Scientists Don't Agree On What A Stem Cell Is

Ed. Note: The following is a press release from Mary Ann Liebert, Inc.

Jan. 4, 2005--Seeking to establish a scientific consensus on how to define a stem cell, the Editorial Board of Stem Cells and Development, a peer-reviewed journal published by Mary Ann Liebert, Inc. (http://www.liebertpub.com/), gathered opinions and viewpoints from a panel of prominent scientists and published their comments and conclusions in a paper entitled "Stem Cells: Shibboleths of Development," in the December 2004 issue (Volume 13, Number 6). The paper is available free online at www.liebertpub.com/scd.
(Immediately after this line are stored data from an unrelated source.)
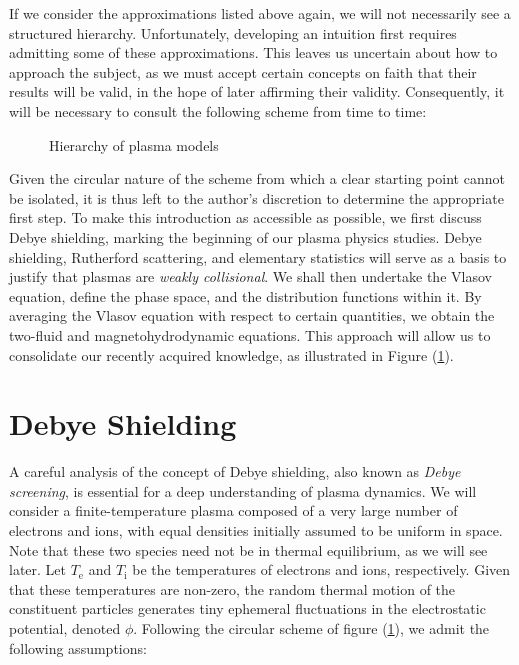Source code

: If we consider the approximations listed above again, we will not necessarily see a structured hierarchy. Unfortunately, developing an intuition first requires admitting some of these approximations. This leaves us uncertain about how to approach the subject, as we must accept certain concepts on faith that their results will be valid, in the hope of later affirming their validity. Consequently, it will be necessary to consult the following scheme from time to time:

\begin{figure}[H]
    \centering
    \scalebox{0.8}{}
    \caption{Hierarchy of plasma models}
    \label{fig1-2}
\end{figure}

Given the circular nature of the scheme from which a clear starting point cannot be isolated, it is thus left to the author's discretion to determine the appropriate first step. To make this introduction as accessible as possible, we first discuss Debye shielding, marking the beginning of our plasma physics studies. Debye shielding, Rutherford scattering, and elementary statistics will serve as a basis to justify that plasmas are \textit{weakly collisional}. We shall then undertake the Vlasov equation, define the phase space, and the distribution functions within it. By averaging the Vlasov equation with respect to certain quantities, we obtain the two-fluid and magnetohydrodynamic equations. This approach will allow us to consolidate our recently acquired knowledge, as illustrated in Figure (\ref{fig1-2}).

\section{Debye Shielding}

A careful analysis of the concept of Debye shielding, also known as \textit{Debye screening}, is essential for a deep understanding of plasma dynamics. We will consider a finite-temperature plasma composed of a very large number of electrons and ions, with equal densities initially assumed to be uniform in space. Note that these two species need not be in thermal equilibrium, as we will see later. Let $T_\text{e}$ and $T_\mathrm{i}$ be the temperatures of electrons and ions, respectively. Given that these temperatures are non-zero, the random thermal motion of the constituent particles generates tiny ephemeral fluctuations in the electrostatic potential, denoted $\phi$. Following the circular scheme of figure (\ref{fig1-2}), we admit the following assumptions:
When is a stem cell truly a stem cell, and when is it not? And how do scientists from diverse disciplines differ in their views and definitions of a stem cell? Graham C. Parker, Ph.D., an Associate Editor of the Journal and Assistant Professor at the Children's Research Center of Michigan, in Detroit, writing on behalf of the Editorial Board of Stem Cells and Development, polled a group of the Journal's senior Editorial Board members and other renowned scientists in an attempt to formulate a consensus definition of a stem cell. Admittedly, he was unable to do so, concluding that, "there appears to be little to no consensus...as to the properties that are either necessary, or indeed sufficient, for a cell to be termed a stem cell."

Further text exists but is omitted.